The challenge is to find a benchmark by which we can distinguish between preconquest ideas and colonial systems. The historical record suggests ways to do this. There are different entry points, but a particularly useful one is marriage. Marriage lay at the centre of African societies in Southern Africa. It initiated the social and economic cycle on which they were founded. The African homestead (umuzi) was established by marriage, and subsequent marriages established additional houses (izindlu) within the homestead.
The society as a whole consisted of many such homesteads, in the charge of a husband, where the daily and seasonal tasks on which the society depended were carried out by women. Marriage took place when the husband pledged a number of cattle to his new wife’s father – on condition that she proved she could bear children and carry out domestic and agricultural labour.
Wealth was accumulated and measured by cattle. However, we have to be careful not to impose what we mean by wealth today on these independent African societies. This was not the “sale of women” or the practices of societies with a “cattle complex”. Wealth was based on the value women could produce by their fertility and their labour, measured in terms of the cattle belonging to and disposed of by men.
The houses and their fields were not “property” as we see it today: they were not “owned” but had to be used productively. Part of the idea of a wife was that she had fields to work, and that the products of her labour would support her house within the homestead.
In today’s terms, it could be argued that she lacked civil rights, but we must note that she had economic rights: to the land on which she lived and worked and to what she produced.
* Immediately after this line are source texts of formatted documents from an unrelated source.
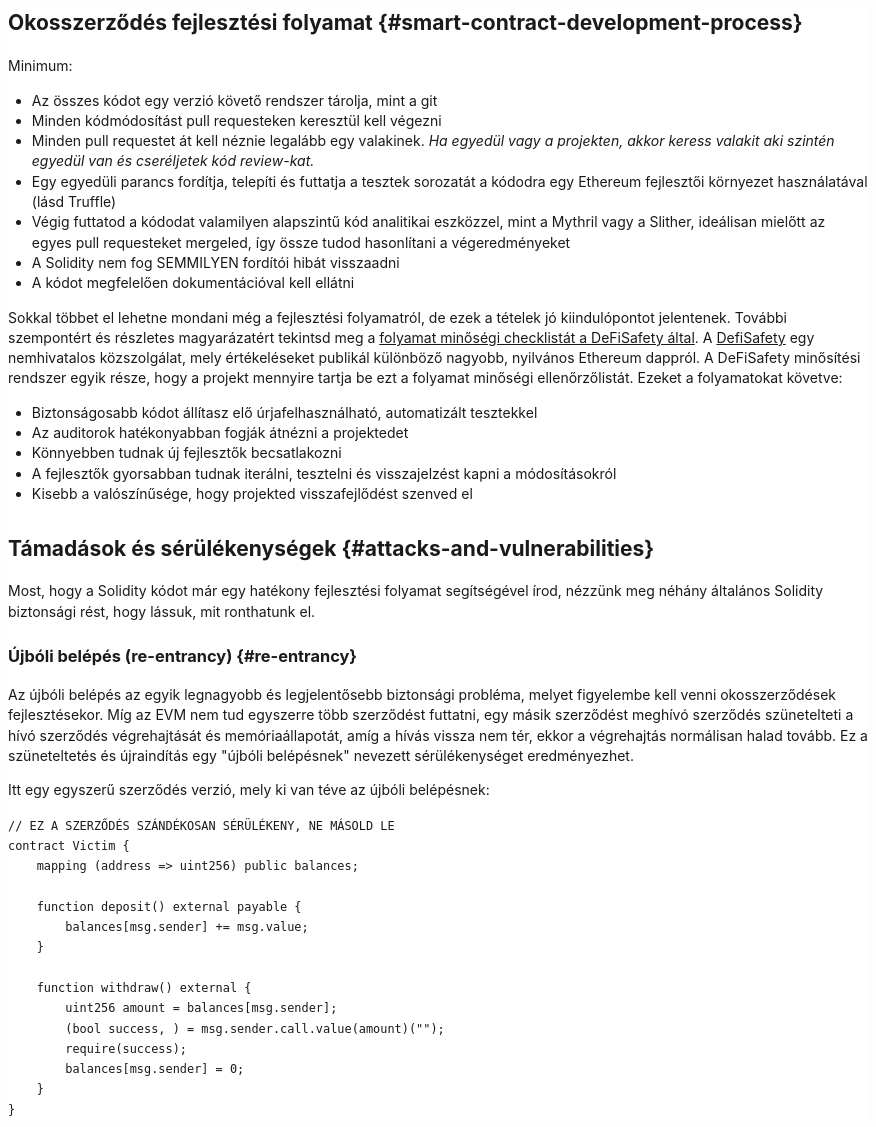 ## Okosszerződés fejlesztési folyamat \{#smart-contract-development-process}

Minimum:

- Az összes kódot egy verzió követő rendszer tárolja, mint a git
- Minden kódmódosítást pull requesteken keresztül kell végezni
- Minden pull requestet át kell néznie legalább egy valakinek. _Ha egyedül vagy a projekten, akkor keress valakit aki szintén egyedül van és cseréljetek kód review-kat._
- Egy egyedüli parancs fordítja, telepíti és futtatja a tesztek sorozatát a kódodra egy Ethereum fejlesztői környezet használatával (lásd Truffle)
- Végig futtatod a kódodat valamilyen alapszintű kód analitikai eszközzel, mint a Mythril vagy a Slither, ideálisan mielőtt az egyes pull requesteket mergeled, így össze tudod hasonlítani a végeredményeket
- A Solidity nem fog SEMMILYEN fordítói hibát visszaadni
- A kódot megfelelően dokumentációval kell ellátni

Sokkal többet el lehetne mondani még a fejlesztési folyamatról, de ezek a tételek jó kiindulópontot jelentenek. További szempontért és részletes magyarázatért tekintsd meg a [folyamat minőségi checklistát a DeFiSafety által](https://docs.defisafety.com/audit-process-documentation/process-quality-audit-process). A [DefiSafety](https://defisafety.com/) egy nemhivatalos közszolgálat, mely értékeléseket publikál különböző nagyobb, nyilvános Ethereum dappról. A DeFiSafety minősítési rendszer egyik része, hogy a projekt mennyire tartja be ezt a folyamat minőségi ellenőrzőlistát. Ezeket a folyamatokat követve:

- Biztonságosabb kódot állítasz elő úrjafelhasználható, automatizált tesztekkel
- Az auditorok hatékonyabban fogják átnézni a projektedet
- Könnyebben tudnak új fejlesztők becsatlakozni
- A fejlesztők gyorsabban tudnak iterálni, tesztelni és visszajelzést kapni a módosításokról
- Kisebb a valószínűsége, hogy projekted visszafejlődést szenved el

## Támadások és sérülékenységek \{#attacks-and-vulnerabilities}

Most, hogy a Solidity kódot már egy hatékony fejlesztési folyamat segítségével írod, nézzünk meg néhány általános Solidity biztonsági rést, hogy lássuk, mit ronthatunk el.

### Újbóli belépés (re-entrancy) \{#re-entrancy}

Az újbóli belépés az egyik legnagyobb és legjelentősebb biztonsági probléma, melyet figyelembe kell venni okosszerződések fejlesztésekor. Míg az EVM nem tud egyszerre több szerződést futtatni, egy másik szerződést meghívó szerződés szünetelteti a hívó szerződés végrehajtását és memóriaállapotát, amíg a hívás vissza nem tér, ekkor a végrehajtás normálisan halad tovább. Ez a szüneteltetés és újraindítás egy "újbóli belépésnek" nevezett sérülékenységet eredményezhet.

Itt egy egyszerű szerződés verzió, mely ki van téve az újbóli belépésnek:

```solidity
// EZ A SZERZŐDÉS SZÁNDÉKOSAN SÉRÜLÉKENY, NE MÁSOLD LE
contract Victim {
    mapping (address => uint256) public balances;

    function deposit() external payable {
        balances[msg.sender] += msg.value;
    }

    function withdraw() external {
        uint256 amount = balances[msg.sender];
        (bool success, ) = msg.sender.call.value(amount)("");
        require(success);
        balances[msg.sender] = 0;
    }
}
```
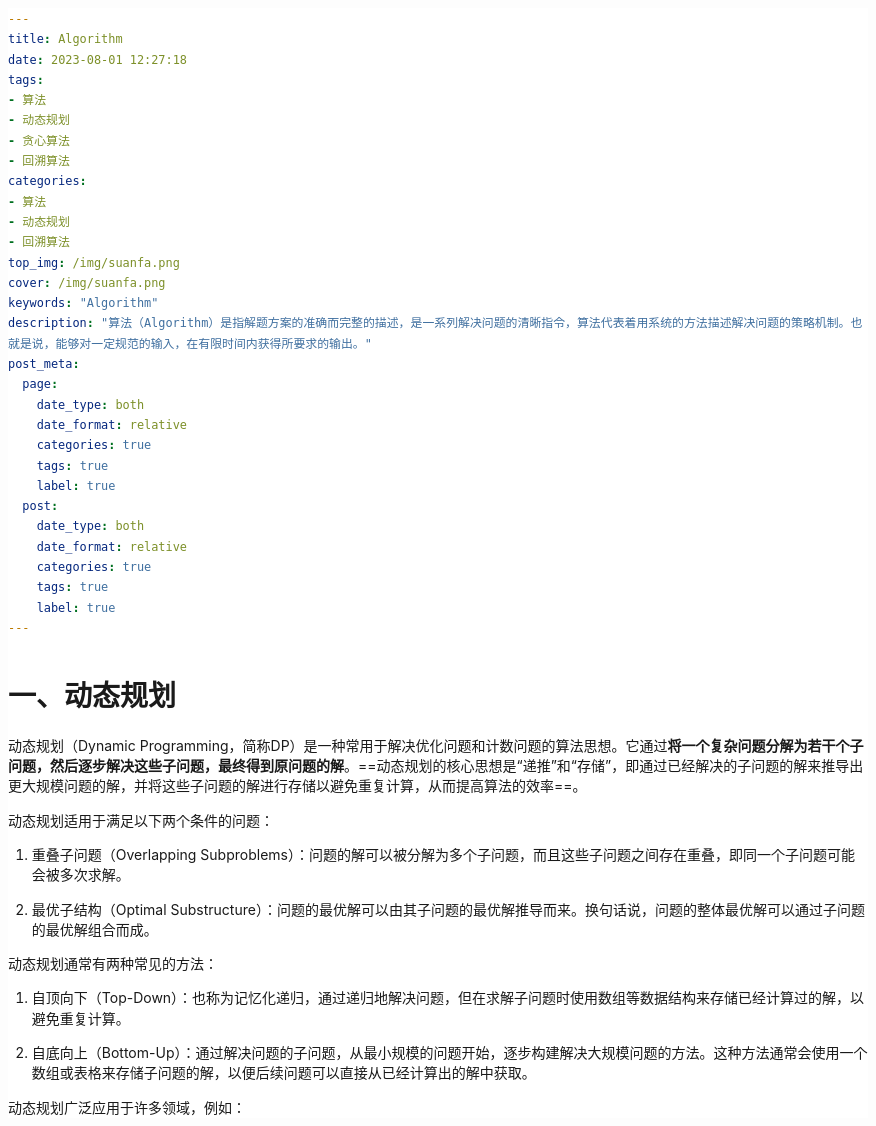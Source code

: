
 ```yaml
---
title: Algorithm
date: 2023-08-01 12:27:18
tags:
- 算法
- 动态规划
- 贪心算法
- 回溯算法
categories:
- 算法
- 动态规划
- 回溯算法
top_img: /img/suanfa.png
cover: /img/suanfa.png
keywords: "Algorithm"
description: "算法（Algorithm）是指解题方案的准确而完整的描述，是一系列解决问题的清晰指令，算法代表着用系统的方法描述解决问题的策略机制。也就是说，能够对一定规范的输入，在有限时间内获得所要求的输出。"
post_meta:
  page:
    date_type: both
    date_format: relative
    categories: true
    tags: true
    label: true
  post:
    date_type: both 
    date_format: relative
    categories: true 
    tags: true
    label: true
---
```

# 一、动态规划

动态规划（Dynamic Programming，简称DP）是一种常用于解决优化问题和计数问题的算法思想。它通过**将一个复杂问题分解为若干个子问题，然后逐步解决这些子问题，最终得到原问题的解**。==动态规划的核心思想是“递推”和“存储”，即通过已经解决的子问题的解来推导出更大规模问题的解，并将这些子问题的解进行存储以避免重复计算，从而提高算法的效率==。

动态规划适用于满足以下两个条件的问题：

1. 重叠子问题（Overlapping Subproblems）：问题的解可以被分解为多个子问题，而且这些子问题之间存在重叠，即同一个子问题可能会被多次求解。

2. 最优子结构（Optimal Substructure）：问题的最优解可以由其子问题的最优解推导而来。换句话说，问题的整体最优解可以通过子问题的最优解组合而成。

动态规划通常有两种常见的方法：

1. 自顶向下（Top-Down）：也称为记忆化递归，通过递归地解决问题，但在求解子问题时使用数组等数据结构来存储已经计算过的解，以避免重复计算。

2. 自底向上（Bottom-Up）：通过解决问题的子问题，从最小规模的问题开始，逐步构建解决大规模问题的方法。这种方法通常会使用一个数组或表格来存储子问题的解，以便后续问题可以直接从已经计算出的解中获取。

动态规划广泛应用于许多领域，例如：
In precolonial societies such rights were all-important. Productivity and fertility were the goals of the homestead, the overriding objective being to build its social strength by means of the numbers of people living in it. These were not societies like those we are familiar with today, in which status and standing are measured in terms of the accumulation of objects or things (izinto). They were measured in terms of people (abantu).
Once these fundamentals are recognised, they can be extended. Abantu were given social value in ubuntu, mutual concern for people (although to see it as a principle of liberal humanism in a global society is to misapply the idea). It was a concern for your people, and might well be expressed in hostility towards those who threatened them.
To move from the building blocks (imizi) to the larger political community, again, the power, the wealth and the extent of the chiefdom (isizwe) was measured by the number of cattle and the people the inkosi had under his control.
Land was held not as an individual possession but by the people who used it and who gave allegiance to the chief who granted it to them and protected them on it. The relationship was summed up in the saying common to all South African preconquest farming societies and is the key to their politics, that power was reciprocal: inkosi yinkosi ngabantu or morena wamorena kabatho – a chief is a chief by the people.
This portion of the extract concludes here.